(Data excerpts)
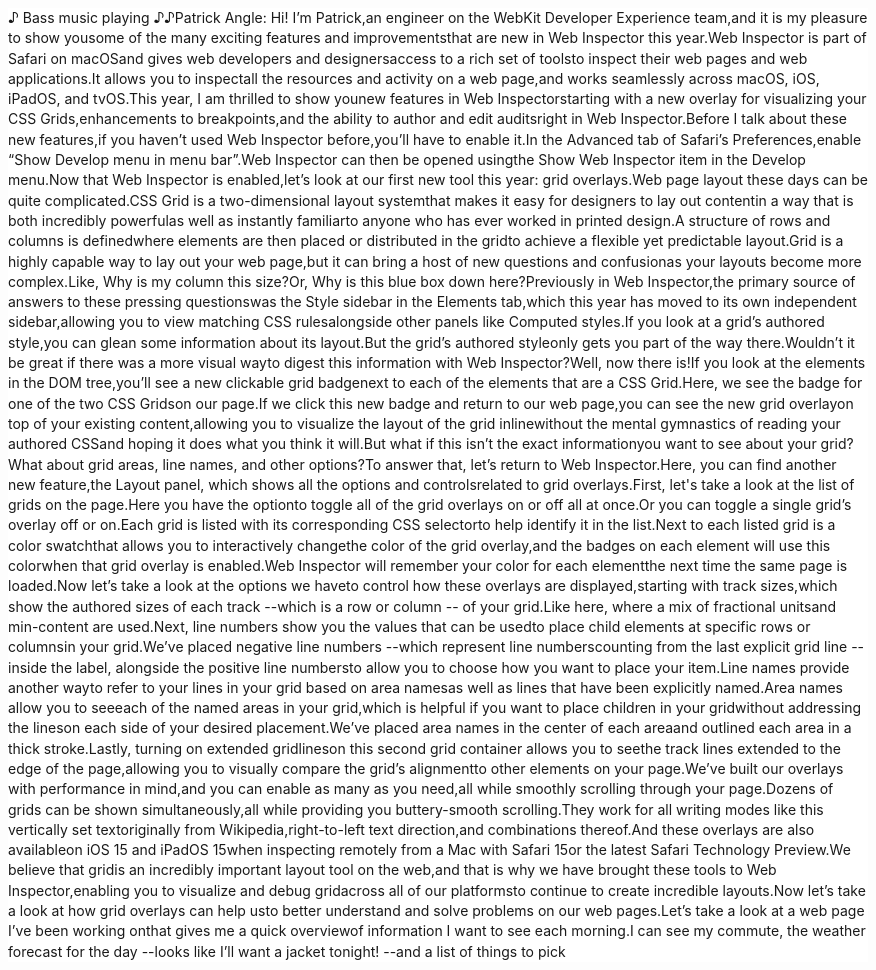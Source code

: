 ♪ Bass music playing ♪♪Patrick Angle: Hi! I’m Patrick,an engineer on the WebKit Developer Experience team,and it is my pleasure to show yousome of the many exciting features and improvementsthat are new in Web Inspector this year.Web Inspector is part of Safari on macOSand gives web developers and designersaccess to a rich set of toolsto inspect their web pages and web applications.It allows you to inspectall the resources and activity on a web page,and works seamlessly across macOS, iOS, iPadOS, and tvOS.This year, I am thrilled to show younew features in Web Inspectorstarting with a new overlay for visualizing your CSS Grids,enhancements to breakpoints,and the ability to author and edit auditsright in Web Inspector.Before I talk about these new features,if you haven’t used Web Inspector before,you’ll have to enable it.In the Advanced tab of Safari’s Preferences,enable “Show Develop menu in menu bar”.Web Inspector can then be opened usingthe Show Web Inspector item in the Develop menu.Now that Web Inspector is enabled,let’s look at our first new tool this year: grid overlays.Web page layout these days can be quite complicated.CSS Grid is a two-dimensional layout systemthat makes it easy for designers to lay out contentin a way that is both incredibly powerfulas well as instantly familiarto anyone who has ever worked in printed design.A structure of rows and columns is definedwhere elements are then placed or distributed in the gridto achieve a flexible yet predictable layout.Grid is a highly capable way to lay out your web page,but it can bring a host of new questions and confusionas your layouts become more complex.Like, Why is my column this size?Or, Why is this blue box down here?Previously in Web Inspector,the primary source of answers to these pressing questionswas the Style sidebar in the Elements tab,which this year has moved to its own independent sidebar,allowing you to view matching CSS rulesalongside other panels like Computed styles.If you look at a grid’s authored style,you can glean some information about its layout.But the grid’s authored styleonly gets you part of the way there.Wouldn’t it be great if there was a more visual wayto digest this information with Web Inspector?Well, now there is!If you look at the elements in the DOM tree,you’ll see a new clickable grid badgenext to each of the elements that are a CSS Grid.Here, we see the badge for one of the two CSS Gridson our page.If we click this new badge and return to our web page,you can see the new grid overlayon top of your existing content,allowing you to visualize the layout of the grid inlinewithout the mental gymnastics of reading your authored CSSand hoping it does what you think it will.But what if this isn’t the exact informationyou want to see about your grid?What about grid areas, line names, and other options?To answer that, let’s return to Web Inspector.Here, you can find another new feature,the Layout panel, which shows all the options and controlsrelated to grid overlays.First, let's take a look at the list of grids on the page.Here you have the optionto toggle all of the grid overlays on or off all at once.Or you can toggle a single grid’s overlay off or on.Each grid is listed with its corresponding CSS selectorto help identify it in the list.Next to each listed grid is a color swatchthat allows you to interactively changethe color of the grid overlay,and the badges on each element will use this colorwhen that grid overlay is enabled.Web Inspector will remember your color for each elementthe next time the same page is loaded.Now let’s take a look at the options we haveto control how these overlays are displayed,starting with track sizes,which show the authored sizes of each track --which is a row or column -- of your grid.Like here, where a mix of fractional unitsand min-content are used.Next, line numbers show you the values that can be usedto place child elements at specific rows or columnsin your grid.We’ve placed negative line numbers --which represent line numberscounting from the last explicit grid line --inside the label, alongside the positive line numbersto allow you to choose how you want to place your item.Line names provide another wayto refer to your lines in your grid based on area namesas well as lines that have been explicitly named.Area names allow you to seeeach of the named areas in your grid,which is helpful if you want to place children in your gridwithout addressing the lineson each side of your desired placement.We’ve placed area names in the center of each areaand outlined each area in a thick stroke.Lastly, turning on extended gridlineson this second grid container allows you to seethe track lines extended to the edge of the page,allowing you to visually compare the grid’s alignmentto other elements on your page.We’ve built our overlays with performance in mind,and you can enable as many as you need,all while smoothly scrolling through your page.Dozens of grids can be shown simultaneously,all while providing you buttery-smooth scrolling.They work for all writing modes like this vertically set textoriginally from Wikipedia,right-to-left text direction,and combinations thereof.And these overlays are also availableon iOS 15 and iPadOS 15when inspecting remotely from a Mac with Safari 15or the latest Safari Technology Preview.We believe that gridis an incredibly important layout tool on the web,and that is why we have brought these tools to Web Inspector,enabling you to visualize and debug gridacross all of our platformsto continue to create incredible layouts.Now let’s take a look at how grid overlays can help usto better understand and solve problems on our web pages.Let’s take a look at a web page I’ve been working onthat gives me a quick overviewof information I want to see each morning.I can see my commute, the weather forecast for the day --looks like I’ll want a jacket tonight! --and a list of things to pick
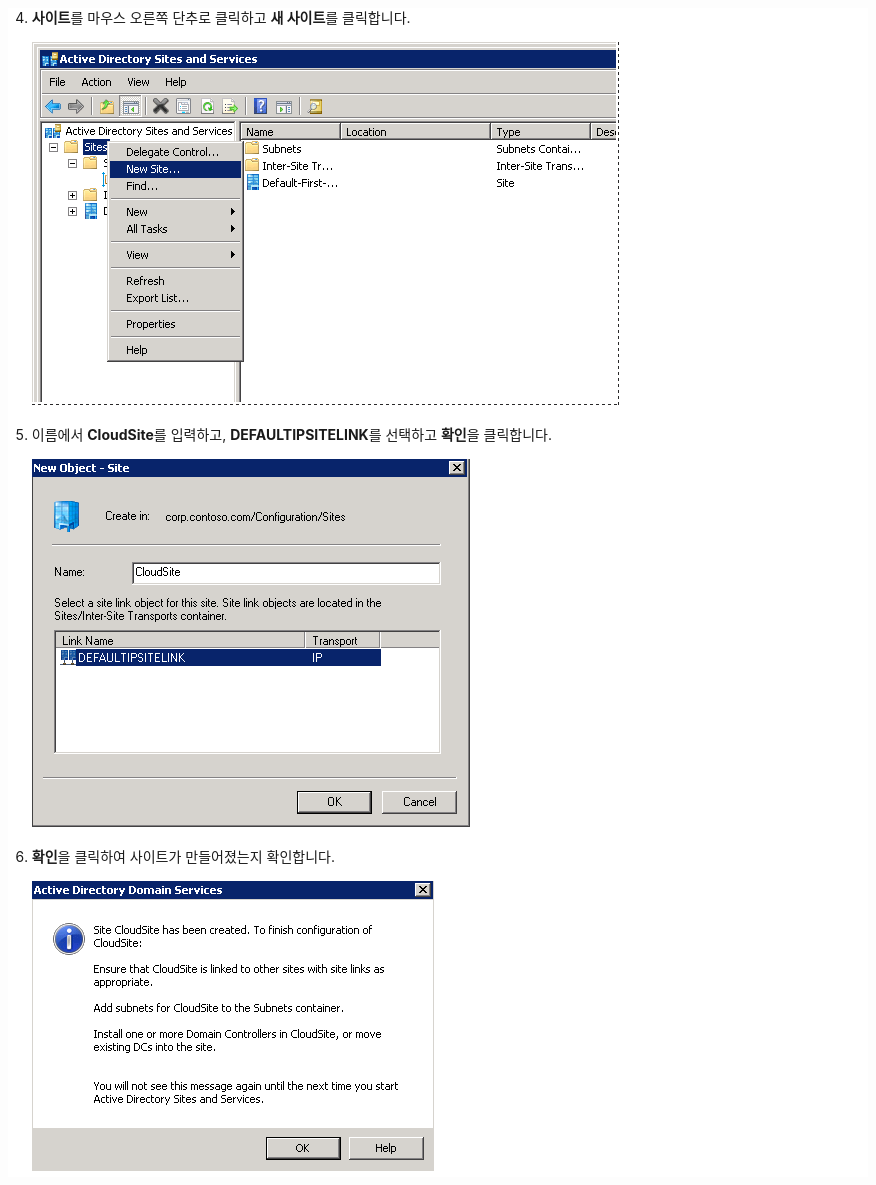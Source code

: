 4. **사이트**를 마우스 오른쪽 단추로 클릭하고 **새 사이트**를 클릭합니다.

	![CreateSubnetsandSites3](./media/virtual-networks-install-replica-active-directory-domain-controller/CreateSubnetsandSites3.png)


5. 이름에서 **CloudSite**를 입력하고, **DEFAULTIPSITELINK**를 선택하고 **확인**을 클릭합니다. 

	![CreateSubnetsandSites4](./media/virtual-networks-install-replica-active-directory-domain-controller/CreateSubnetsandSites4.png)


6. **확인**을 클릭하여 사이트가 만들어졌는지 확인합니다. 

	![CreateSubnetsandSites5](./media/virtual-networks-install-replica-active-directory-domain-controller/CreateSubnetsandSites5.png)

# [TASK DESCRIPTION]
Output the data exactly. Leave every picture out.

# [ANSWER FOR THE TASK]
Source code

: ♪ Bass music playing ♪♪Patrick Angle: Hi! I’m Patrick,an engineer on the WebKit Developer Experience team,and it is my pleasure to show yousome of the many exciting features and improvementsthat are new in Web Inspector this year.Web Inspector is part of Safari on macOSand gives web developers and designersaccess to a rich set of toolsto inspect their web pages and web applications.It allows you to inspectall the resources and activity on a web page,and works seamlessly across macOS, iOS, iPadOS, and tvOS.This year, I am thrilled to show younew features in Web Inspectorstarting with a new overlay for visualizing your CSS Grids,enhancements to breakpoints,and the ability to author and edit auditsright in Web Inspector.Before I talk about these new features,if you haven’t used Web Inspector before,you’ll have to enable it.In the Advanced tab of Safari’s Preferences,enable “Show Develop menu in menu bar”.Web Inspector can then be opened usingthe Show Web Inspector item in the Develop menu.Now that Web Inspector is enabled,let’s look at our first new tool this year: grid overlays.Web page layout these days can be quite complicated.CSS Grid is a two-dimensional layout systemthat makes it easy for designers to lay out contentin a way that is both incredibly powerfulas well as instantly familiarto anyone who has ever worked in printed design.A structure of rows and columns is definedwhere elements are then placed or distributed in the gridto achieve a flexible yet predictable layout.Grid is a highly capable way to lay out your web page,but it can bring a host of new questions and confusionas your layouts become more complex.Like, Why is my column this size?Or, Why is this blue box down here?Previously in Web Inspector,the primary source of answers to these pressing questionswas the Style sidebar in the Elements tab,which this year has moved to its own independent sidebar,allowing you to view matching CSS rulesalongside other panels like Computed styles.If you look at a grid’s authored style,you can glean some information about its layout.But the grid’s authored styleonly gets you part of the way there.Wouldn’t it be great if there was a more visual wayto digest this information with Web Inspector?Well, now there is!If you look at the elements in the DOM tree,you’ll see a new clickable grid badgenext to each of the elements that are a CSS Grid.Here, we see the badge for one of the two CSS Gridson our page.If we click this new badge and return to our web page,you can see the new grid overlayon top of your existing content,allowing you to visualize the layout of the grid inlinewithout the mental gymnastics of reading your authored CSSand hoping it does what you think it will.But what if this isn’t the exact informationyou want to see about your grid?What about grid areas, line names, and other options?To answer that, let’s return to Web Inspector.Here, you can find another new feature,the Layout panel, which shows all the options and controlsrelated to grid overlays.First, let's take a look at the list of grids on the page.Here you have the optionto toggle all of the grid overlays on or off all at once.Or you can toggle a single grid’s overlay off or on.Each grid is listed with its corresponding CSS selectorto help identify it in the list.Next to each listed grid is a color swatchthat allows you to interactively changethe color of the grid overlay,and the badges on each element will use this colorwhen that grid overlay is enabled.Web Inspector will remember your color for each elementthe next time the same page is loaded.Now let’s take a look at the options we haveto control how these overlays are displayed,starting with track sizes,which show the authored sizes of each track --which is a row or column -- of your grid.Like here, where a mix of fractional unitsand min-content are used.Next, line numbers show you the values that can be usedto place child elements at specific rows or columnsin your grid.We’ve placed negative line numbers --which represent line numberscounting from the last explicit grid line --inside the label, alongside the positive line numbersto allow you to choose how you want to place your item.Line names provide another wayto refer to your lines in your grid based on area namesas well as lines that have been explicitly named.Area names allow you to seeeach of the named areas in your grid,which is helpful if you want to place children in your gridwithout addressing the lineson each side of your desired placement.We’ve placed area names in the center of each areaand outlined each area in a thick stroke.Lastly, turning on extended gridlineson this second grid container allows you to seethe track lines extended to the edge of the page,allowing you to visually compare the grid’s alignmentto other elements on your page.We’ve built our overlays with performance in mind,and you can enable as many as you need,all while smoothly scrolling through your page.Dozens of grids can be shown simultaneously,all while providing you buttery-smooth scrolling.They work for all writing modes like this vertically set textoriginally from Wikipedia,right-to-left text direction,and combinations thereof.And these overlays are also availableon iOS 15 and iPadOS 15when inspecting remotely from a Mac with Safari 15or the latest Safari Technology Preview.We believe that gridis an incredibly important layout tool on the web,and that is why we have brought these tools to Web Inspector,enabling you to visualize and debug gridacross all of our platformsto continue to create incredible layouts.Now let’s take a look at how grid overlays can help usto better understand and solve problems on our web pages.Let’s take a look at a web page I’ve been working onthat gives me a quick overviewof information I want to see each morning.I can see my commute, the weather forecast for the day --looks like I’ll want a jacket tonight! --and a list of things to pick
Source code

: 4. **사이트**를 마우스 오른쪽 단추로 클릭하고 **새 사이트**를 클릭합니다.

	![CreateSubnetsandSites3](./media/virtual-networks-install-replica-active-directory-domain-controller/CreateSubnetsandSites3.png)


5. 이름에서 **CloudSite**를 입력하고, **DEFAULTIPSITELINK**를 선택하고 **확인**을 클릭합니다. 

	![CreateSubnetsandSites4](./media/virtual-networks-install-replica-active-directory-domain-controller/CreateSubnetsandSites4.png)


6. **확인**을 클릭하여 사이트가 만들어졌는지 확인합니다. 

	![CreateSubnetsandSites5](./media/virtual-networks-install-replica-active-directory-domain-controller/CreateSubnetsandSites5.png)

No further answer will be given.